# Geometric Transformations

In [7]:
import numpy as np # for building and manipulating matrices
import cv2 # for matrix transformations
from ipywidgets import interact
from IPython.display import display, Math, Markdown

# for graphics:
from matplotlib import pyplot as plt
plt.rc('axes', axisbelow=True)

%matplotlib notebook
%config InlineBackend.figure_format='retina'

## Affine Transformation

In [8]:
# load image
im = plt.imread( 'images/einstein.png' )

# matrix for storing coordinates
pointsBefore = np.zeros((2,0))

# function handling button clicks
def onclick(event):
    global pointsBefore
    pointsBefore = np.hstack((pointsBefore, [[event.xdata], [event.ydata]]))
    plt.title(f"Original Image ({pointsBefore.shape[1]} points clicked)")
    plt.scatter([event.xdata], [event.ydata], c='r', s=40)

# display original image and prompt user to select 3 points
fig = plt.figure()
plt.imshow(im)
cid = fig.canvas.mpl_connect('button_press_event', onclick) # for handling button click
plt.title("Original Image (Click on the three points)")
plt.show()

<IPython.core.display.Javascript object>

In [9]:
print(pointsBefore)

[[120.56119792 179.00275636 300.21487757]
 [277.79241071 111.12574405 220.43310335]]


#### Warping

The code snippet below randomly generates an affine transformation and warps the image using this transformation.

In the new warped image, click the three targets in the same order you clicked the three targets in the original. These warped points will be stored as columns in a new `pointsAfter` matrix.

In [10]:
# generate a random 2 x 2 linear matrix
a = 1 + 0.25*(np.random.randn()+3)
b = 0.25*(np.random.randn()+1)
d = 0.25*(np.random.randn()+2)
e = 1 + 0.25*(np.random.randn()+3)
# generate a random 2 x 1 translation vector
c = 20*np.random.rand()
f = 20*np.random.rand()

# pack them into a 2x3 affine matrix
tform1 = np.array([[a, b, c], [d, e, f]])
height, width, _ = im.shape
imT1 = cv2.warpAffine(im,tform1,(np.int32(width*a + height*b + c) + 100,np.int32(width*d + height*e + f) + 100))

# matrix for storing coordinates
pointsAfter = np.zeros((2,0))

# function handling button clicks
def onclick(event):
    global pointsAfter
    pointsAfter = np.hstack((pointsAfter, [[event.xdata], [event.ydata]]))
    plt.title(f"Original Image ({pointsAfter.shape[1]} points clicked)")
    plt.scatter([event.xdata], [event.ydata], c='r', s=40)

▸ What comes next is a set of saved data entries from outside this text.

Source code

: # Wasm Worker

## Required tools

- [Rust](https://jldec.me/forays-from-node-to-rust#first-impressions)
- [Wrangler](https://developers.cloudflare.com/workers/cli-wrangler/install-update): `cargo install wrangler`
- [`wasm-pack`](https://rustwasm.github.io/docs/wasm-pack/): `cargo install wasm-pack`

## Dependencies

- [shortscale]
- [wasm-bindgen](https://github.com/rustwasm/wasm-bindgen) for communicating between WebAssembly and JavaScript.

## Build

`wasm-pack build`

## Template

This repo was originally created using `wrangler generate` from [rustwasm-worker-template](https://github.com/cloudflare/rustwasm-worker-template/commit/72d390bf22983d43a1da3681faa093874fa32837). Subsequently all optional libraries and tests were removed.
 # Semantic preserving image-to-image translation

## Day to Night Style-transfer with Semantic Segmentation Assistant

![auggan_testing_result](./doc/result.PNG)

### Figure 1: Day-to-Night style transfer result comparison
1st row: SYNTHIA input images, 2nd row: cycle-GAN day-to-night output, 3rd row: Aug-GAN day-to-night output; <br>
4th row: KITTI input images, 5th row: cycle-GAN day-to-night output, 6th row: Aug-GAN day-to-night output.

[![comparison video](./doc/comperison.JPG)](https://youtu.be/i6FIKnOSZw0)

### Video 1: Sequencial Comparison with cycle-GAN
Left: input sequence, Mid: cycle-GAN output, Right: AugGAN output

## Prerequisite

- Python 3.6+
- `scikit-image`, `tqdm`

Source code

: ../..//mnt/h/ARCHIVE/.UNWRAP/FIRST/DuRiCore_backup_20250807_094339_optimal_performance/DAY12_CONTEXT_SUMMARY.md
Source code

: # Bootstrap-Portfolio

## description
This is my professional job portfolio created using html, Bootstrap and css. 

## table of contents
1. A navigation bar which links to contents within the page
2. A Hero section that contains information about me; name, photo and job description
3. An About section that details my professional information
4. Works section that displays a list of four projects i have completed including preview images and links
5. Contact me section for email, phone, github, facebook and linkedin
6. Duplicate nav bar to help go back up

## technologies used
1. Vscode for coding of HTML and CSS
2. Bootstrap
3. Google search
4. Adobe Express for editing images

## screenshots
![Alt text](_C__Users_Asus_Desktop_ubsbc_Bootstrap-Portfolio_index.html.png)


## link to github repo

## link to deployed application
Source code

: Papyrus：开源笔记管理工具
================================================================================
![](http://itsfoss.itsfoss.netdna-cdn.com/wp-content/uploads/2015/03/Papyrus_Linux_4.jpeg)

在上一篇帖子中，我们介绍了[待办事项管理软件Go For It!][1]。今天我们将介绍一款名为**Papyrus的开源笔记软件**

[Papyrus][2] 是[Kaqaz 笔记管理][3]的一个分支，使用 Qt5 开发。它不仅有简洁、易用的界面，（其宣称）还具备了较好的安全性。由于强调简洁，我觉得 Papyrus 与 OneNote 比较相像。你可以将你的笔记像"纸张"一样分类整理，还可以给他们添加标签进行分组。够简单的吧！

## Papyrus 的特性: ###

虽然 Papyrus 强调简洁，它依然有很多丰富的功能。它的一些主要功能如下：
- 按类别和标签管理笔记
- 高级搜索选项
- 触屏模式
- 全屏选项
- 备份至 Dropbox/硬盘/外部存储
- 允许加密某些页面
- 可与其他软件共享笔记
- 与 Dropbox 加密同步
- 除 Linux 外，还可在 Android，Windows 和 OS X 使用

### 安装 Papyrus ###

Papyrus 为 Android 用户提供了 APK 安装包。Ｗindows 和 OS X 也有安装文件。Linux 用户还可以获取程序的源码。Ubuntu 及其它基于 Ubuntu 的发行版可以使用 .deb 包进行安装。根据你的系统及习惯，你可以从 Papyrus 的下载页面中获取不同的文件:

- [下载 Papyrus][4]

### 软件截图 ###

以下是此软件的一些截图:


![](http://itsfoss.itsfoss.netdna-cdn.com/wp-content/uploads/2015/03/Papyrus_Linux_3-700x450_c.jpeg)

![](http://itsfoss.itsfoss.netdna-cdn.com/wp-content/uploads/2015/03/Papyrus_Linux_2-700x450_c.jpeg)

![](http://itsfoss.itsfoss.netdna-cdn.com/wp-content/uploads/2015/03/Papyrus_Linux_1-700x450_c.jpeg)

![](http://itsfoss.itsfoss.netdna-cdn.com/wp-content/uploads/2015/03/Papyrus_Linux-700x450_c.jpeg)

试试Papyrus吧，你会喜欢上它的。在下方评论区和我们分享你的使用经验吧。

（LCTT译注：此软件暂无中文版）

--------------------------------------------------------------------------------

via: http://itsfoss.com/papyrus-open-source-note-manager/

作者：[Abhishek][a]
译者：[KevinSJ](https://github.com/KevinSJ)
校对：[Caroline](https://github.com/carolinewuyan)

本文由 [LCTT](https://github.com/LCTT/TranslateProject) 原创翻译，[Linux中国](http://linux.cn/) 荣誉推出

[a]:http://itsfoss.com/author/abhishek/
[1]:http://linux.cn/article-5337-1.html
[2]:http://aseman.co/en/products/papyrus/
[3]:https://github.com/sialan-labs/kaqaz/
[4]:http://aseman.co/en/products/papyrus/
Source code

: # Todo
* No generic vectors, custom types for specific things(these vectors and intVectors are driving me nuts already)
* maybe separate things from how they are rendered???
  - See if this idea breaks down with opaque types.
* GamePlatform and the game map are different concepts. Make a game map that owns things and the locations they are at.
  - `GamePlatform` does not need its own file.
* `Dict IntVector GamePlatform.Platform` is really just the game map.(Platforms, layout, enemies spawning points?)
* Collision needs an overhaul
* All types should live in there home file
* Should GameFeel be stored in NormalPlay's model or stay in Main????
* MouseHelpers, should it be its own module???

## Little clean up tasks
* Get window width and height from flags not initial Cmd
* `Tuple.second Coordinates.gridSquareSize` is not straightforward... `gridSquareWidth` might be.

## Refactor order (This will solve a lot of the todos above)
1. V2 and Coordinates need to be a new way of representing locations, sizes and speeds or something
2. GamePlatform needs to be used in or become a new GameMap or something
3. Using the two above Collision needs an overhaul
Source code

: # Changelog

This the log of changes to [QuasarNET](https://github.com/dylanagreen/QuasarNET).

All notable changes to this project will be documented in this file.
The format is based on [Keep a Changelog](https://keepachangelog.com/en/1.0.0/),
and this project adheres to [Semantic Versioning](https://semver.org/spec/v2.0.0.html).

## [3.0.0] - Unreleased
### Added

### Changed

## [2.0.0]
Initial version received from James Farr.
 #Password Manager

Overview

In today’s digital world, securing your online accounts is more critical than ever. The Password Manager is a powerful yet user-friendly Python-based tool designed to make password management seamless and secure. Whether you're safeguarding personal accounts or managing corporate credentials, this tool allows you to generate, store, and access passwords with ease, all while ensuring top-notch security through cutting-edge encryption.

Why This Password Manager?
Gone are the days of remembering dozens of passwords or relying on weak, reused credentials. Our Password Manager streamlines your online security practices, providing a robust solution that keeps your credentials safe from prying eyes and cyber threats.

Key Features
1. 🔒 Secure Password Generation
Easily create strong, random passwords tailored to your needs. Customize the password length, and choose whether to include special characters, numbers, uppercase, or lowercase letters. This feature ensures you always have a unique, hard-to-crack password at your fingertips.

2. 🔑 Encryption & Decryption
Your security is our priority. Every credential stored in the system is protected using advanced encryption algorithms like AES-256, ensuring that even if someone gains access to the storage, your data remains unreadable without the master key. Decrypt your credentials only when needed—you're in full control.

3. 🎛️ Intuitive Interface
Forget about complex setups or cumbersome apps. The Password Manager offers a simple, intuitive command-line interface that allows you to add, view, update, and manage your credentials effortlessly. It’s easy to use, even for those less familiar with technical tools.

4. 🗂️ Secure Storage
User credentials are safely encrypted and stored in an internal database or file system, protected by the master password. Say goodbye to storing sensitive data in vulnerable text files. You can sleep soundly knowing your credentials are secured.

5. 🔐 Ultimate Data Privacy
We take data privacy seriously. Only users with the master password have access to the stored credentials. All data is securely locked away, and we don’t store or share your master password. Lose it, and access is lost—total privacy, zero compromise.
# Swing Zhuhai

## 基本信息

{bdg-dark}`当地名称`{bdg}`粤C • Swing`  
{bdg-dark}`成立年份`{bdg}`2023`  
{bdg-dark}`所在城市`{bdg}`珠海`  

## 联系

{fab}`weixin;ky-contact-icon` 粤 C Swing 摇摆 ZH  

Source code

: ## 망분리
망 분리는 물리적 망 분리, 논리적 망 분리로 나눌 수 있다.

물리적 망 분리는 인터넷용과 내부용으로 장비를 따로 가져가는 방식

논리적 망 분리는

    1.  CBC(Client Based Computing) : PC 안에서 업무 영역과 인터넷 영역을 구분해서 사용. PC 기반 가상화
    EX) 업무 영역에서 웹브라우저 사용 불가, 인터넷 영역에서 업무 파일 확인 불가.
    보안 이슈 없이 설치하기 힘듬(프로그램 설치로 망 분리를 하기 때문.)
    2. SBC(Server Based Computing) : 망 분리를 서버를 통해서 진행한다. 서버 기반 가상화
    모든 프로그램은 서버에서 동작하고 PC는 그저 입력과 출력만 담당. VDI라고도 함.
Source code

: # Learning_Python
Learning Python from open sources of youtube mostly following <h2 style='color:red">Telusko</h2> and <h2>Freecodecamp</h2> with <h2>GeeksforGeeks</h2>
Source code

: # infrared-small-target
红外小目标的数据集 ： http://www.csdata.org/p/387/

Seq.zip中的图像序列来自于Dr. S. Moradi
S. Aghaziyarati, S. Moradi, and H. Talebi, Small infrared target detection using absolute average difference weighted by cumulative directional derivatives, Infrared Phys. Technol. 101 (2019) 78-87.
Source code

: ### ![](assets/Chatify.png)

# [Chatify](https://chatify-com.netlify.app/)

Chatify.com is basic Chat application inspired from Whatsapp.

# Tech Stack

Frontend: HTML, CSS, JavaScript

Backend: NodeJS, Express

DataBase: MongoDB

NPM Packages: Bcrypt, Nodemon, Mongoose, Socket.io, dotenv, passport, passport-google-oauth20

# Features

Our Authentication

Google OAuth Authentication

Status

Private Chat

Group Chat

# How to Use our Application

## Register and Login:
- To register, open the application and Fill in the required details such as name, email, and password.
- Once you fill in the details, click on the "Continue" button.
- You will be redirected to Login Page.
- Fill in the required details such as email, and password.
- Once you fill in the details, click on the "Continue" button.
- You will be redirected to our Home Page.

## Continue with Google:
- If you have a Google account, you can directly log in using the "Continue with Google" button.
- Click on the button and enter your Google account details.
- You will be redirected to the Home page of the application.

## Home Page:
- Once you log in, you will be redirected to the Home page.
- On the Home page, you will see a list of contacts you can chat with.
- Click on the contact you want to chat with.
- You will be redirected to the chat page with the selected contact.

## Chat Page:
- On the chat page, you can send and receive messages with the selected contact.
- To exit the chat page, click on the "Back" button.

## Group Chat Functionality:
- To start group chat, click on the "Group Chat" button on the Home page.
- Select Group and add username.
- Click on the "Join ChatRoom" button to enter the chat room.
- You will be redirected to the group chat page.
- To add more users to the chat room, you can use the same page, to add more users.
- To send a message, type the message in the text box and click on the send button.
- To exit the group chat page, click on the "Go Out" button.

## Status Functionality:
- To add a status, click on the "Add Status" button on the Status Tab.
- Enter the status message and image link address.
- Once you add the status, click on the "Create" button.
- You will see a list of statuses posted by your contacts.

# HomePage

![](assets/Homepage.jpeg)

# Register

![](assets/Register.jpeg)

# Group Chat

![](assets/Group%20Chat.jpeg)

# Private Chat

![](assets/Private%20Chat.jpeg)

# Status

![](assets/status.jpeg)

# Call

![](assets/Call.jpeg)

# display warped image and prompt user to select 3 points (in same order
# as original)
fig = plt.figure()
plt.imshow(imT1)
cid = fig.canvas.mpl_connect('button_press_event', onclick) # for handling button click
plt.title("Warped image (Click on the 3 points)")
plt.show()

<IPython.core.display.Javascript object>

In [11]:
print(pointsBefore)
print(pointsAfter)

[[120.56119792 179.00275636 300.21487757]
 [277.79241071 111.12574405 220.43310335]]
[[271.93785828 346.1775769  591.49142971]
 [658.43298076 355.01847859 664.88860846]]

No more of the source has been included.